VENGEANCE POSTALE
INCONNU A CETTE ADRESSE
de (Kathrine) Kressmann Taylor
Mise en scène Jean Claude Nieto
Marseille, Centre Fleg,
mardi 11 janvier
Avec Michel Panier et Jean Claude Nieto
L’œuvre
On peut dormir sur ses deux oreilles, quand on en a pas. Quand on en a, il est facile de se croire sourd en se bouchant les oreilles, aveugle en fermant les yeux.

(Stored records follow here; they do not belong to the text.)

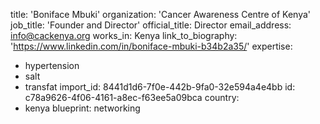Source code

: title: 'Boniface Mbuki'
organization: 'Cancer Awareness Centre of Kenya'
job_title: 'Founder and Director'
official_title: Director
email_address: info@cackenya.org
works_in: Kenya
link_to_biography: 'https://www.linkedin.com/in/boniface-mbuki-b34b2a35/'
expertise:
  - hypertension
  - salt
  - transfat
import_id: 8441d1d6-7f0e-442b-9fa0-32e594a4e4bb
id: c78a9626-4f06-4161-a8ec-f63ee5a09bca
country:
  - kenya
blueprint: networking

C’est la leçon que l’on pourrait tirer, très rétrospectivement, hélas, à la lecture, à l’audition de la nouvelle de Kathrine Kressman (1903-1997), Address Unknown (1938), ‘Inconnu à cette adresse’ qui, dès cette époque prévoyait le génocide du peuple juif européen que mettaient méthodiquement en place les nazis. Pourtant, publié d’abord en revue, puis en livre en 1939, ce bref récit sous forme de correspondance, eut un écho considérable aux Etats-Unis et dans le monde, mais sans doute pas assez pour des oreilles volontairement sourdes, ni pour ouvrir des yeux délibérément myopes aux terribles événements qui se perpétraient en Allemagne, gangrenant l’Europe. Pourtant, la journaliste et universitaire américaine d’origine allemande, dut dissimuler son prénom de Kathrine et lui substituer son nom de Kressman, sonnant masculin, tant on estima dans la frileuse Amérique que les événements qu’elle annonçait et dénonçait, plus qu’étonnants, étaient détonants chez une simple femme. Pourtant, pas plus écoutés ni perçus sous son pseudonyme d’homme…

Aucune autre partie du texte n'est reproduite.